I showed her my journal, and the first thing she told me was to forget dieting.
She explained that my body was automatically going into starvation/survival mode at any reduced intake and so literally storing everything. She said to eat sensibly, increase my exercise if I could, and it would find its natural level. Once my weight had stabilised, we could then address the problem together.
Eventually, I maintained the same weight for 6 months. With her support (and no preaching) a year later I had lost 20 pounds. That doesn’t sound a lot when you read articles boasting “Lose 7lbs in a week”, or “I’ve lost 8 stone in a year”, and the temptation was almost overwhelming to give these latest miracles a go. However, our aim was to lose between 1 and 2 pounds a week, thinking for the long term, not a quick fix.
It was hard going, but keeping a food diary helped. I was no longer paranoid about the ratios, but checked the food labels when we went shopping. Low Fat may have meant exactly that, but in most cases there was an increase in sugars or salt. Shopping became a bit of a minefield and what we thought was good for us, actually wasn’t. Too much of one thing could counteract something else, so getting the balance right was difficult at times. The weight came off at one or two pounds a month, but it was staying off, so I wasn’t too worried, and neither was my GP.
My diary proved we were not eating enough fruit and veg. The “Five a Day” campaign was coming into its own, but basically we just weren’t fruity or veggy people.
I started experimenting in the kitchen though, making my sauces from scratch. This progressed to home made lasagnes and the like, thus knowing exactly what went into each dish. Over the next year or so we changed our eating habits considerably, ditched the deep fat fryer and grilled our food instead.
We have an apple tree in the garden here. We also dug out a veg plot and have had success with tomatoes, onions, green beans, peas, leeks, potatoes, and rhubarb. This has resolved our fruit and veg issue, as there is nothing like the taste of your own fresh produce and I freeze any surplus.
In 2011, I was told I had borderline type 2 diabetes. I’m not on any medication and controlling it with diet so am still very food aware. I am convinced though that all those stupid faddy diets and years of abusing my body trying to be an “acceptable weight and shape” in the eyes of society were a serious contributory factor.

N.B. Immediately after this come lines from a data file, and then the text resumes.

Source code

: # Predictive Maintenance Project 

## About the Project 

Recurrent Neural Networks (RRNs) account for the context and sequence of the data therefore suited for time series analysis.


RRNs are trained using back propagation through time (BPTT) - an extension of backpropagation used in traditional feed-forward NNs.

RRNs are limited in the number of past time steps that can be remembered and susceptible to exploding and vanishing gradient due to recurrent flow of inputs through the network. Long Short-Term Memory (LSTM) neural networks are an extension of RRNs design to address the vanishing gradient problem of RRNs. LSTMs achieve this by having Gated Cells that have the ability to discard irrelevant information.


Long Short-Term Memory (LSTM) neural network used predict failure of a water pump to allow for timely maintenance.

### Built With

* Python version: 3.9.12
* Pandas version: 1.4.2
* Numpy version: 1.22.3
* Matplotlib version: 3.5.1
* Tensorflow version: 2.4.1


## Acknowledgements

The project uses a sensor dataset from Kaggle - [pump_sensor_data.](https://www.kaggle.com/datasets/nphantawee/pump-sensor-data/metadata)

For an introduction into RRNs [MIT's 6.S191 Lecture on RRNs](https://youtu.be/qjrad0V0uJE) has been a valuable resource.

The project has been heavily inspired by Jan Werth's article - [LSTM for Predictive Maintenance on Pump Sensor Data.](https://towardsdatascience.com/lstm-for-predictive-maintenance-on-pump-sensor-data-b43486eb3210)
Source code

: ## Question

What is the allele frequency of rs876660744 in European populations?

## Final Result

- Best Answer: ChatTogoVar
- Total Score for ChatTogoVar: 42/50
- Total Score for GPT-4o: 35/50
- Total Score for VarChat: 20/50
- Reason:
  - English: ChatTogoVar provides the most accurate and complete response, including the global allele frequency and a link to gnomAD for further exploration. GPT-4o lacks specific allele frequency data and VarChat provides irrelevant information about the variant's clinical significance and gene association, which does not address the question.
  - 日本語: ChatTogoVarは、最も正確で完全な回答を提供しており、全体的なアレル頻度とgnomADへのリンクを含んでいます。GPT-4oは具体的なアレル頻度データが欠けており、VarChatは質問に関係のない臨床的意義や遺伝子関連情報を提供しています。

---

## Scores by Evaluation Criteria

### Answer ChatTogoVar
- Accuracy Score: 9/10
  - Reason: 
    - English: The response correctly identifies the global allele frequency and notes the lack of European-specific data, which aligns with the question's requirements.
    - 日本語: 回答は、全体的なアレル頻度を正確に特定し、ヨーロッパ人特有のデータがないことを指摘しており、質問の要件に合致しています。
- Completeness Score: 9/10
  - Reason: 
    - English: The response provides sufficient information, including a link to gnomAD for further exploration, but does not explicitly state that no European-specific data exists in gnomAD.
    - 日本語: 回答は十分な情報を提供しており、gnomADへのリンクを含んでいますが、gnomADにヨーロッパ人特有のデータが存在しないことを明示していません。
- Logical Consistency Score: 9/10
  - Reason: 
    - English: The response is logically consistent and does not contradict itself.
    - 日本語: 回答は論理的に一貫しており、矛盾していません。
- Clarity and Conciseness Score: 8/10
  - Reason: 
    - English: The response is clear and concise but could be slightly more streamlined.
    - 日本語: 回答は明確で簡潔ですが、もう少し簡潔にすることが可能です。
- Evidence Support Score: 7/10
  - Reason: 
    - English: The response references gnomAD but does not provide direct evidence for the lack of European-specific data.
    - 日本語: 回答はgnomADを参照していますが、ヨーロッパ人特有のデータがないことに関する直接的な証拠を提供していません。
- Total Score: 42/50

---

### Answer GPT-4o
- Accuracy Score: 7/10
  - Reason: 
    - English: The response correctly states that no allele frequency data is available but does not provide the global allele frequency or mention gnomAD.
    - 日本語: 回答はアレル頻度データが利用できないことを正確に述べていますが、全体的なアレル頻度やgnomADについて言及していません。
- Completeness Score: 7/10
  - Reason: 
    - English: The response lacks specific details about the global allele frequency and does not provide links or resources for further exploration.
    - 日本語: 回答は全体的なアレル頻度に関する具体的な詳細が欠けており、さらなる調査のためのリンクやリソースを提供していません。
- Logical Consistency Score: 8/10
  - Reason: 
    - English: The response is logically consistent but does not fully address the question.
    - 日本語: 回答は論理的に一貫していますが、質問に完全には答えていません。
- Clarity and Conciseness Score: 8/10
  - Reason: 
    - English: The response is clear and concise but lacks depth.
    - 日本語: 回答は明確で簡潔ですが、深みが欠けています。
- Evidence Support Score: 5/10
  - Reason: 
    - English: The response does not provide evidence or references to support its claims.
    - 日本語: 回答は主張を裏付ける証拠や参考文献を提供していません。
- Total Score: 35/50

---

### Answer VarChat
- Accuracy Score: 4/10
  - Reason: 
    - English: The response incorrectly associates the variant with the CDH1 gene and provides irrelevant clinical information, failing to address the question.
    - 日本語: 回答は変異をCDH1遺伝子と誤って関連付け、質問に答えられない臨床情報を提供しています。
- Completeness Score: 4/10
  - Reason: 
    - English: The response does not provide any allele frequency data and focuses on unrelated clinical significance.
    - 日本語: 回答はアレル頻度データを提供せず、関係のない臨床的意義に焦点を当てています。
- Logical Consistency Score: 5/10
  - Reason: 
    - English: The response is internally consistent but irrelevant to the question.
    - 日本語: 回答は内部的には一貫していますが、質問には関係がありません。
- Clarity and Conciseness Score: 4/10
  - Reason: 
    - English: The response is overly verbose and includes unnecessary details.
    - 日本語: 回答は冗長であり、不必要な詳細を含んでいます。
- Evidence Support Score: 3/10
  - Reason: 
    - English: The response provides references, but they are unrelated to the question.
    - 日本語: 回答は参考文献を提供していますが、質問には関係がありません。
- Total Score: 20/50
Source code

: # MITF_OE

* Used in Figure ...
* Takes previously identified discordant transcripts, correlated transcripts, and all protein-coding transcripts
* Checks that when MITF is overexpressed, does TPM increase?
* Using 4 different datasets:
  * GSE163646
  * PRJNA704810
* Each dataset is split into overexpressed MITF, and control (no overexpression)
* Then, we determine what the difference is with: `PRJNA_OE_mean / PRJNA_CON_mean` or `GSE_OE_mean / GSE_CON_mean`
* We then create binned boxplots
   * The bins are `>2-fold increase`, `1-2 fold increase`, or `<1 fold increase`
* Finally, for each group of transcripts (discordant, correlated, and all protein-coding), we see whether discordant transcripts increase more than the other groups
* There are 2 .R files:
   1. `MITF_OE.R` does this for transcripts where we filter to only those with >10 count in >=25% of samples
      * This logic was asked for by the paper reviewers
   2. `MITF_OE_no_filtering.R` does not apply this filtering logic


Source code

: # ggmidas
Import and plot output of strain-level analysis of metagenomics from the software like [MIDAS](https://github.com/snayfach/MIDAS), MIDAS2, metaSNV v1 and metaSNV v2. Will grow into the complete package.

Surprisingly, Tom Hanks believes that it was the extreme diet regimes for certain film roles that triggered his diabetes too.
Now that’s food for thought isn’t it?
I hear so many times that this food is bad for you and another is good but if food is medicine than there is a different match for each person. In the end, medicine just makes it a little easier for our own body to keep itself healthy. Keep up the good fight to be the best you can be as opposed to living up to some standard that is going to change daily on the internet! I’m with you that chocolate is an antidepressant. When I first moved away from home I couldn’t do without it. I notice that sadness and stress bring on a baking trend, but sadness and stress ebb and flow. So can chocolate!
Exactly. Everyone is different, but try telling a GP that when you don’t conform to his tick list!!!!